The Opposition Standing Committee for Agriculture and Food was in Chilliwack Monday to hear from local agri-food producers.

The Opposition Standing Committee for Agriculture and Food was in Chilliwack Monday to hear from local agri-food producers.

A lot more support for farming should be forthcoming from government in an agricultural community like Chilliwack.

That was the suggestion from some presenters when the Opposition Standing Committee for Agriculture and Food came to town this week.

In fact “government inaction” is harming B.C. agriculture, according to a release by the committee.

“Farmers, food producers, consumers, and industry representatives told us about some of the great work that’s happening in Chilliwack,” said committee chair Lana Popham. “But there are real problems, too.”

Topics like secession and access to farm lands, along with a need for extension services so young farmers can get help, came up during the all-day session.

Someone familiar with the inner working of the ag industry sat in the back and watched the proceedings. When it was his turn to make a presentation, he noted that B.C. offers the least support to farmers of almost all the provinces.

“It ironic really,” said committee member Robin Austin. “In B.C. we have the best land with the richest soil and the longest growing season, but with the least government support.”

It’s one thing to support protection of farm land, while it’s another to actually support farmers who are actively farming.

Several young farmers criticized the barriers facing newcomers, like getting access to land.

Climate issues were also front and centre.

“We’re looking at an exceptionally hot and dry summer,” said Austin.

“With drought conditions in the United States, we can’t expect them to carry on as the traditional source of produce they’ve been in the past.

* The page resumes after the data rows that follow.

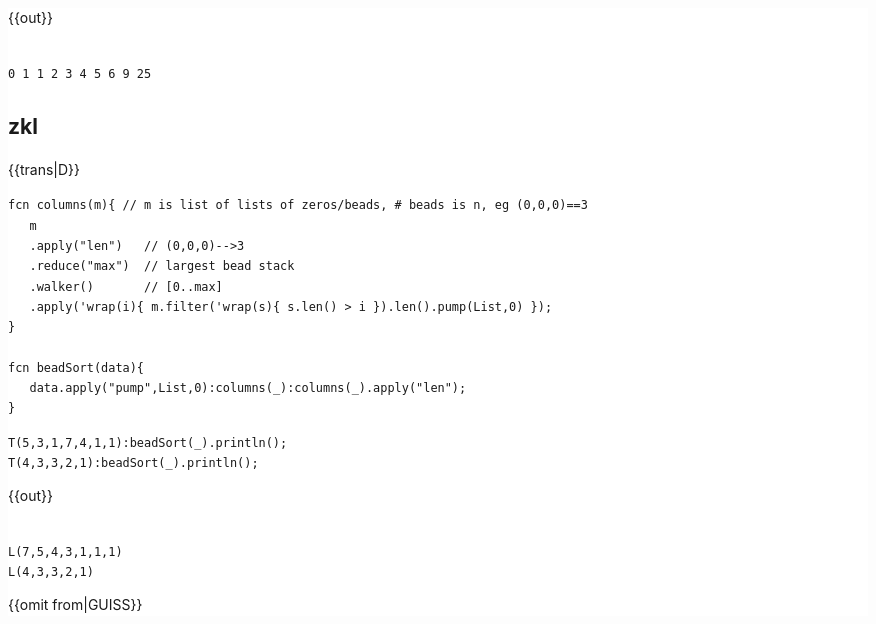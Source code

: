 
{{out}}

```txt

0 1 1 2 3 4 5 6 9 25 

```



## zkl

{{trans|D}}

```zkl
fcn columns(m){ // m is list of lists of zeros/beads, # beads is n, eg (0,0,0)==3
   m
   .apply("len")   // (0,0,0)-->3
   .reduce("max")  // largest bead stack
   .walker()       // [0..max]
   .apply('wrap(i){ m.filter('wrap(s){ s.len() > i }).len().pump(List,0) });
}
 
fcn beadSort(data){
   data.apply("pump",List,0):columns(_):columns(_).apply("len");
}
```


```zkl
T(5,3,1,7,4,1,1):beadSort(_).println();
T(4,3,3,2,1):beadSort(_).println();
```

{{out}}

```txt

L(7,5,4,3,1,1,1)
L(4,3,3,2,1)

```



{{omit from|GUISS}}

We need to be proactive about managing our water and protecting B.C. agriculture.”

Many British Columbians take water issues for granted, acting as if the normally rainy province is free of water problems.

“That’s a myth.”

As summers get hotter and dryer locally, recognition that “climate change is very real,” has to start, Austin said.

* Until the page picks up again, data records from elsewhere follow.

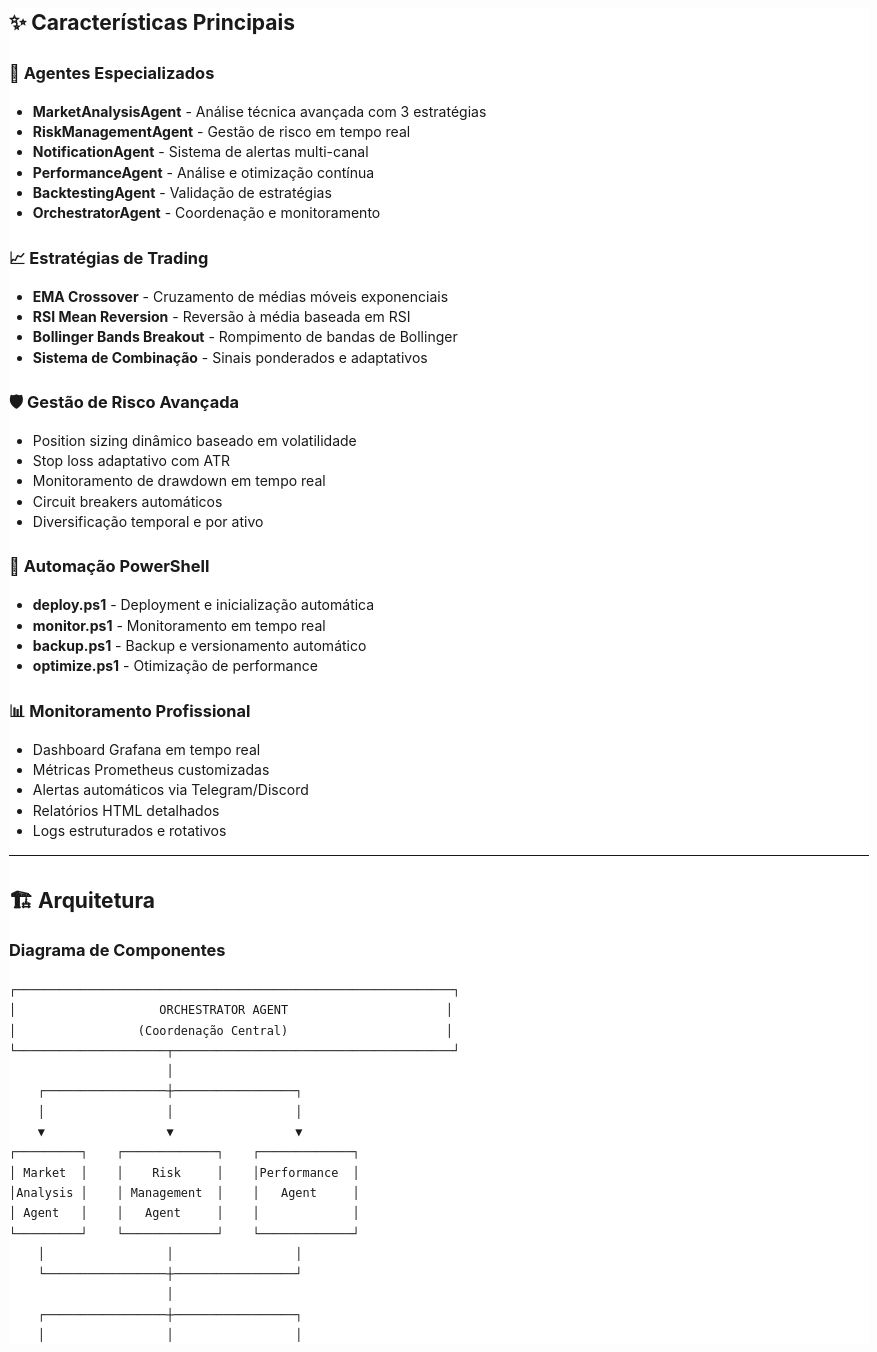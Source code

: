 
## ✨ Características Principais

### 🤖 **Agentes Especializados**
- **MarketAnalysisAgent** - Análise técnica avançada com 3 estratégias
- **RiskManagementAgent** - Gestão de risco em tempo real
- **NotificationAgent** - Sistema de alertas multi-canal
- **PerformanceAgent** - Análise e otimização contínua
- **BacktestingAgent** - Validação de estratégias
- **OrchestratorAgent** - Coordenação e monitoramento

### 📈 **Estratégias de Trading**
- **EMA Crossover** - Cruzamento de médias móveis exponenciais
- **RSI Mean Reversion** - Reversão à média baseada em RSI
- **Bollinger Bands Breakout** - Rompimento de bandas de Bollinger
- **Sistema de Combinação** - Sinais ponderados e adaptativos

### 🛡️ **Gestão de Risco Avançada**
- Position sizing dinâmico baseado em volatilidade
- Stop loss adaptativo com ATR
- Monitoramento de drawdown em tempo real
- Circuit breakers automáticos
- Diversificação temporal e por ativo

### 🔧 **Automação PowerShell**
- **deploy.ps1** - Deployment e inicialização automática
- **monitor.ps1** - Monitoramento em tempo real
- **backup.ps1** - Backup e versionamento automático
- **optimize.ps1** - Otimização de performance

### 📊 **Monitoramento Profissional**
- Dashboard Grafana em tempo real
- Métricas Prometheus customizadas
- Alertas automáticos via Telegram/Discord
- Relatórios HTML detalhados
- Logs estruturados e rotativos

---

## 🏗️ Arquitetura

### Diagrama de Componentes

```
┌─────────────────────────────────────────────────────────────┐
│                    ORCHESTRATOR AGENT                      │
│                 (Coordenação Central)                      │
└─────────────────────┬───────────────────────────────────────┘
                      │
    ┌─────────────────┼─────────────────┐
    │                 │                 │
    ▼                 ▼                 ▼
┌─────────┐    ┌─────────────┐    ┌─────────────┐
│ Market  │    │    Risk     │    │Performance  │
│Analysis │    │ Management  │    │   Agent     │
│ Agent   │    │   Agent     │    │             │
└─────────┘    └─────────────┘    └─────────────┘
    │                 │                 │
    └─────────────────┼─────────────────┘
                      │
    ┌─────────────────┼─────────────────┐
    │                 │                 │
```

With so much of the fresh produce coming from drought-stricken California, something has to change so more can be produced locally, he added.

“People are really keen on local food. They recognize the value.”

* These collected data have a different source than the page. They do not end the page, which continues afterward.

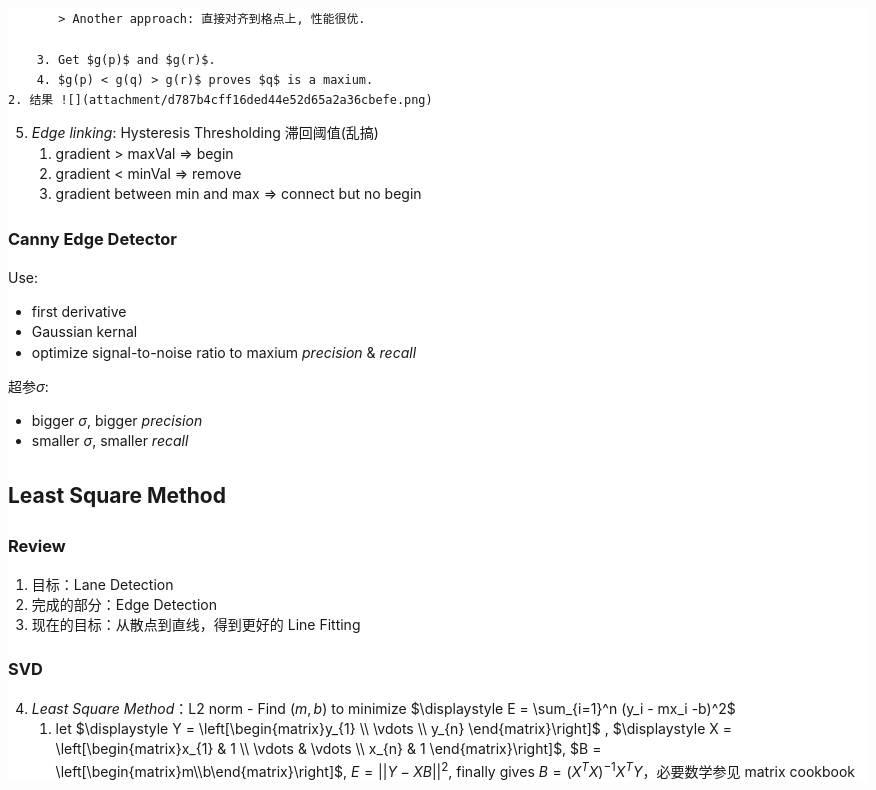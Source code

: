 		   > Another approach: 直接对齐到格点上, 性能很优.
		   
		3. Get $g(p)$ and $g(r)$.
		4. $g(p) < g(q) > g(r)$ proves $q$ is a maxium.
	2. 结果 ![](attachment/d787b4cff16ded44e52d65a2a36cbefe.png)
5. _Edge linking_: Hysteresis Thresholding 滞回阈值(乱搞)
	1. gradient > maxVal => begin
	2. gradient < minVal => remove
	3. gradient between min and max => connect but no begin

### Canny Edge Detector

Use:
- first derivative
- Gaussian kernal
- optimize signal-to-noise ratio to maxium $precision$ & $recall$

超参$\sigma$:
- bigger $\sigma$, bigger $precision$
- smaller $\sigma$, smaller $recall$

## Least Square Method

### Review

1. 目标：Lane Detection
2. 完成的部分：Edge Detection
3. 现在的目标：从散点到直线，得到更好的 Line Fitting

### SVD

4. _Least Square Method_：L2 norm - Find $(m, b)$ to minimize $\displaystyle E = \sum_{i=1}^n (y_i - mx_i -b)^2$
	1. let $\displaystyle Y = \left[\begin{matrix}y_{1} \\ \vdots \\ y_{n} \end{matrix}\right]$ , $\displaystyle X = \left[\begin{matrix}x_{1} & 1 \\ \vdots & \vdots \\ x_{n} & 1 \end{matrix}\right]$, $B = \left[\begin{matrix}m\\b\end{matrix}\right]$, $\displaystyle E = ||Y-XB||^2$, finally gives $\displaystyle B = (X^TX)^{-1}X^TY$，必要数学参见 matrix cookbook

Several presenters pointed out the need to do more to protect B.C.’s agricultural land reserve.

“People want to see our agricultural land safeguarded,” said committee vice chair Vicki Huntington. “One organic producer talked about his dream of a food secure city and a food secure B.C. It’s not impossible, but it means we have to preserve what we have and use it wisely. Our farmers and food producers need government support to do that.”

The government’s new ALR regulations were also brought up by the BC Agriculture Council. The BCAC said the regulations’ success will depend on the direction and priorities of the government. Another presenter described last year’s decision to separate the ALR into two zones as a “crack in the armour.”

Other topics included small business tax credits for agriculture, herdshare programs, the need for a long-term provincial agri-food strategy, as well as the erosion of a post-secondary agriculture program in B.C.

The committee has been to Chilliwack, Williams Lake and Courtenay and plans to hold open meetings in Vancouver, Kelowna, and Cranbrook before producing a report with recommendations this fall.